### Pictures paired with source code
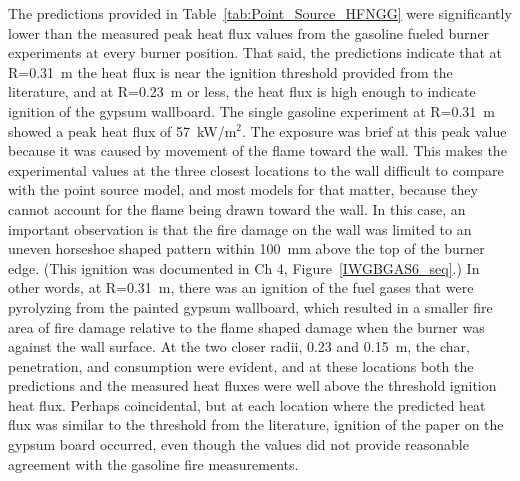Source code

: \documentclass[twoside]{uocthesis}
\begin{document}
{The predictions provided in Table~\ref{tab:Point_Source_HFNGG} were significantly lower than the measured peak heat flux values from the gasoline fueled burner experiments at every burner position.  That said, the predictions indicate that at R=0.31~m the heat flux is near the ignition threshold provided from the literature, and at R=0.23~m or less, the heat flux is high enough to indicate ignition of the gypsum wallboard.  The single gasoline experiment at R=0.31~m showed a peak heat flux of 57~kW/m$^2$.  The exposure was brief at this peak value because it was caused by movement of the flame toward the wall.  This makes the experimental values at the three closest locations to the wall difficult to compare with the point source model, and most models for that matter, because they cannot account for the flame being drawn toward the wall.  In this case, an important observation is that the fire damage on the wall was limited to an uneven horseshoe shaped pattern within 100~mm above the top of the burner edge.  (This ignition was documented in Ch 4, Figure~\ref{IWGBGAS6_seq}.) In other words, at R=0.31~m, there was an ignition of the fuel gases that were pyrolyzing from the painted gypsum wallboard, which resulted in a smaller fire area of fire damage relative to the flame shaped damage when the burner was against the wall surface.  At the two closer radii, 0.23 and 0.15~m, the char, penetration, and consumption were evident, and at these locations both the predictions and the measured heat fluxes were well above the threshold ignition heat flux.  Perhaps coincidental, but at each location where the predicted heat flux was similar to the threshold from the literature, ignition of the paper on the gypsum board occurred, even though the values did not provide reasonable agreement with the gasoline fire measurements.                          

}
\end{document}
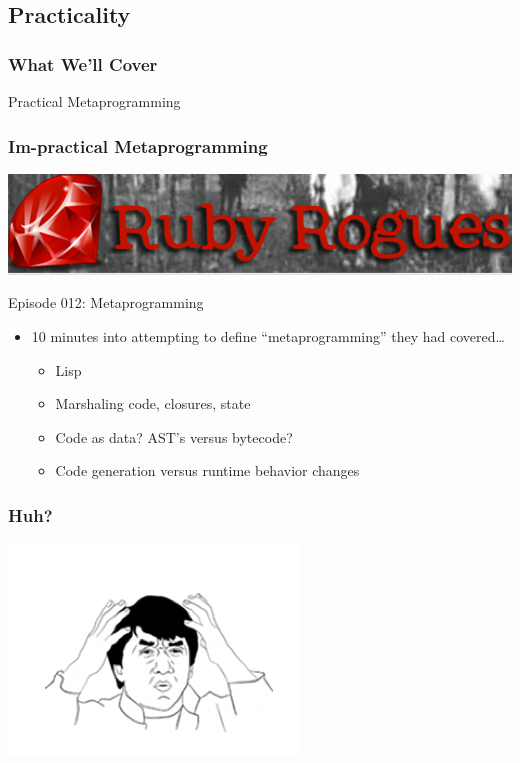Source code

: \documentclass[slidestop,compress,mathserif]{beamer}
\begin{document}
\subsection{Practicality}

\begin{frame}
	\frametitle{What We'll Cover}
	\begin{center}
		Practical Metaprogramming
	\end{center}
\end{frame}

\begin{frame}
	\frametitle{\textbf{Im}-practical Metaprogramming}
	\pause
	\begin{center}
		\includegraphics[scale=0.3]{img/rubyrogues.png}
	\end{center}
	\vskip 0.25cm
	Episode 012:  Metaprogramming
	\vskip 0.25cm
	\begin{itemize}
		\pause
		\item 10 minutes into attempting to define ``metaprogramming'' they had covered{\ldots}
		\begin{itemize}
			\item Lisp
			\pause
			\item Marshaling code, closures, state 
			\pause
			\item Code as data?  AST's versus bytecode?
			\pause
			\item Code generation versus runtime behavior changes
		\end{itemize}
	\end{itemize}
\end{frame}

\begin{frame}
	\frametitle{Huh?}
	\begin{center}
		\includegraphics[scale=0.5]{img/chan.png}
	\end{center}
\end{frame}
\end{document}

### Directions
Looking at the entries, state how many lines hold the string "versus", with the number as the sole reply.

### Task answer
2